• Data:
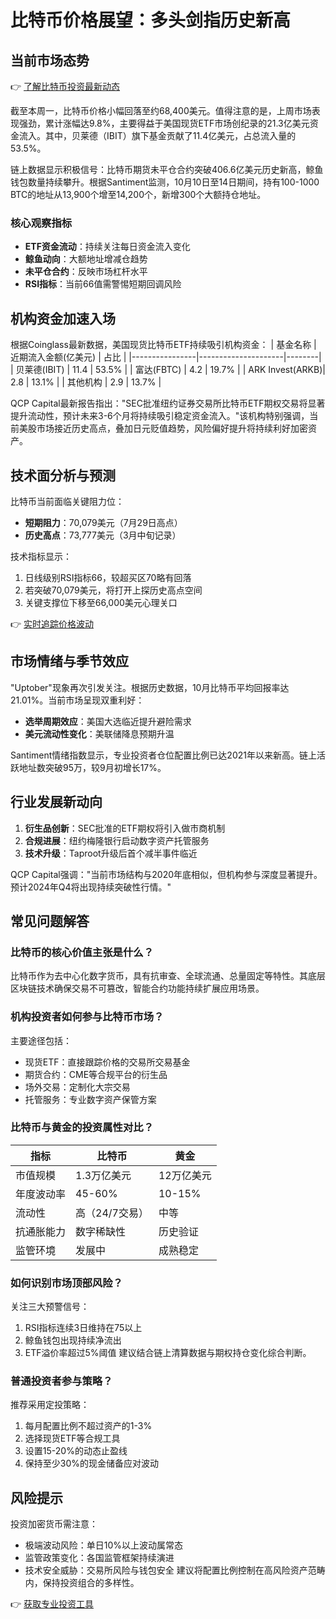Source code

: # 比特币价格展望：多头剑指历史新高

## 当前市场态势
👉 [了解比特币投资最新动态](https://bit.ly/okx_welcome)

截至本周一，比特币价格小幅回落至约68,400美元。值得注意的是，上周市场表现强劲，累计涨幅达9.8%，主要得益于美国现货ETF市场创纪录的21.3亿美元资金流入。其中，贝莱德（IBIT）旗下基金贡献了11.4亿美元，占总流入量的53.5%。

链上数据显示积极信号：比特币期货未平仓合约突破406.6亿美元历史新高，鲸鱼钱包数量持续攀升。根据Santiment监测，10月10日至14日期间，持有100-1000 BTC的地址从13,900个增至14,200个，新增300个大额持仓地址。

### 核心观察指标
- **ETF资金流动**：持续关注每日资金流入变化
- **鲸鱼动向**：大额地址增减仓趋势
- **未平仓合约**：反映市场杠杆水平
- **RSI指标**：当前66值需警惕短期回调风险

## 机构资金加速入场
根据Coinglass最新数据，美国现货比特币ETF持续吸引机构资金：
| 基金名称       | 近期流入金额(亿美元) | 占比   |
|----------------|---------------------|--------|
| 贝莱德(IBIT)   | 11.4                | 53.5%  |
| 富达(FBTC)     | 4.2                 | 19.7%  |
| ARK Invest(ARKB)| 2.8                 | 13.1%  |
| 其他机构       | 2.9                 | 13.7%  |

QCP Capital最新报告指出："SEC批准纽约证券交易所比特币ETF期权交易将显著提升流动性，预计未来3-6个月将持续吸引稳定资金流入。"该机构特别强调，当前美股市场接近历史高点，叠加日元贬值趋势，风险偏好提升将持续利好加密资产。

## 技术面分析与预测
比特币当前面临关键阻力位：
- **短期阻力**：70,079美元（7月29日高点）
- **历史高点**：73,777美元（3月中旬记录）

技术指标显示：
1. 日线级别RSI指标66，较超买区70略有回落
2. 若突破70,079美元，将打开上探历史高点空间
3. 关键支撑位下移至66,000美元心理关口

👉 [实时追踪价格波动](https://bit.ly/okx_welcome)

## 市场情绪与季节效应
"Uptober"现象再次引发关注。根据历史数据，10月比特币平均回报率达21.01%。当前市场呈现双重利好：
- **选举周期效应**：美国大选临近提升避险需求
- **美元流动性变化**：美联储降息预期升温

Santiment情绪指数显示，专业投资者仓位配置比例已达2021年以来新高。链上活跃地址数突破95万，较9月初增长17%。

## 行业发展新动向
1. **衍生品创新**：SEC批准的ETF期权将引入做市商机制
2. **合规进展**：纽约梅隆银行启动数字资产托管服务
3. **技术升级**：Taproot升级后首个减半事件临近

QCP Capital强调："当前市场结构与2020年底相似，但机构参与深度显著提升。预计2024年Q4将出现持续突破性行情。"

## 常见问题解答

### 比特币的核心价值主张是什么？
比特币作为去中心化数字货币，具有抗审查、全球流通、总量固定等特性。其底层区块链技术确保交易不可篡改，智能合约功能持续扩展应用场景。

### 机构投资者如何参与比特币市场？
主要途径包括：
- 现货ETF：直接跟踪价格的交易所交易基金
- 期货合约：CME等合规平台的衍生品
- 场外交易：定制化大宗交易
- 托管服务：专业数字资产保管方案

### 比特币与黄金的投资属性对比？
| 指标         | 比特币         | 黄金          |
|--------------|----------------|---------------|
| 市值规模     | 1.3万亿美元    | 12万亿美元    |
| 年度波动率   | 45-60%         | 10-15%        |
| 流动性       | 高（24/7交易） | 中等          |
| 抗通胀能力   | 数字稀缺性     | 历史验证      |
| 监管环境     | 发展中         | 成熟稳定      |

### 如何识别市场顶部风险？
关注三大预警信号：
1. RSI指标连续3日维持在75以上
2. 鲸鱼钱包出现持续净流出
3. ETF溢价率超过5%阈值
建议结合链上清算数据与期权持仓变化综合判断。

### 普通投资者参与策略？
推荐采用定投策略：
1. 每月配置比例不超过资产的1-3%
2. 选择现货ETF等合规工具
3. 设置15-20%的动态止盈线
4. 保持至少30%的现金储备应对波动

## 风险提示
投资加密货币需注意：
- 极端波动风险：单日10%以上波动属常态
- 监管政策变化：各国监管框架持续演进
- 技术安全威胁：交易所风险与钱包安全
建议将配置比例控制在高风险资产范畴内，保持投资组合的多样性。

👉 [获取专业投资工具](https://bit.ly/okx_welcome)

• Task objective:
Whatever lies between the line containing "1. 日线级别RSI指标66，较超买区70略有回落" and the final line above, both included, must be returned exactly.

• Response to the exercise:
1. 日线级别RSI指标66，较超买区70略有回落
2. 若突破70,079美元，将打开上探历史高点空间
3. 关键支撑位下移至66,000美元心理关口

👉 [实时追踪价格波动](https://bit.ly/okx_welcome)

## 市场情绪与季节效应
"Uptober"现象再次引发关注。根据历史数据，10月比特币平均回报率达21.01%。当前市场呈现双重利好：
- **选举周期效应**：美国大选临近提升避险需求
- **美元流动性变化**：美联储降息预期升温

Santiment情绪指数显示，专业投资者仓位配置比例已达2021年以来新高。链上活跃地址数突破95万，较9月初增长17%。

## 行业发展新动向
1. **衍生品创新**：SEC批准的ETF期权将引入做市商机制
2. **合规进展**：纽约梅隆银行启动数字资产托管服务
3. **技术升级**：Taproot升级后首个减半事件临近

QCP Capital强调："当前市场结构与2020年底相似，但机构参与深度显著提升。预计2024年Q4将出现持续突破性行情。"

## 常见问题解答

### 比特币的核心价值主张是什么？
比特币作为去中心化数字货币，具有抗审查、全球流通、总量固定等特性。其底层区块链技术确保交易不可篡改，智能合约功能持续扩展应用场景。

### 机构投资者如何参与比特币市场？
主要途径包括：
- 现货ETF：直接跟踪价格的交易所交易基金
- 期货合约：CME等合规平台的衍生品
- 场外交易：定制化大宗交易
- 托管服务：专业数字资产保管方案

### 比特币与黄金的投资属性对比？
| 指标         | 比特币         | 黄金          |
|--------------|----------------|---------------|
| 市值规模     | 1.3万亿美元    | 12万亿美元    |
| 年度波动率   | 45-60%         | 10-15%        |
| 流动性       | 高（24/7交易） | 中等          |
| 抗通胀能力   | 数字稀缺性     | 历史验证      |
| 监管环境     | 发展中         | 成熟稳定      |

### 如何识别市场顶部风险？
关注三大预警信号：
1. RSI指标连续3日维持在75以上
2. 鲸鱼钱包出现持续净流出
3. ETF溢价率超过5%阈值
建议结合链上清算数据与期权持仓变化综合判断。

### 普通投资者参与策略？
推荐采用定投策略：
1. 每月配置比例不超过资产的1-3%
2. 选择现货ETF等合规工具
3. 设置15-20%的动态止盈线
4. 保持至少30%的现金储备应对波动

## 风险提示
投资加密货币需注意：
- 极端波动风险：单日10%以上波动属常态
- 监管政策变化：各国监管框架持续演进
- 技术安全威胁：交易所风险与钱包安全
建议将配置比例控制在高风险资产范畴内，保持投资组合的多样性。

👉 [获取专业投资工具](https://bit.ly/okx_welcome)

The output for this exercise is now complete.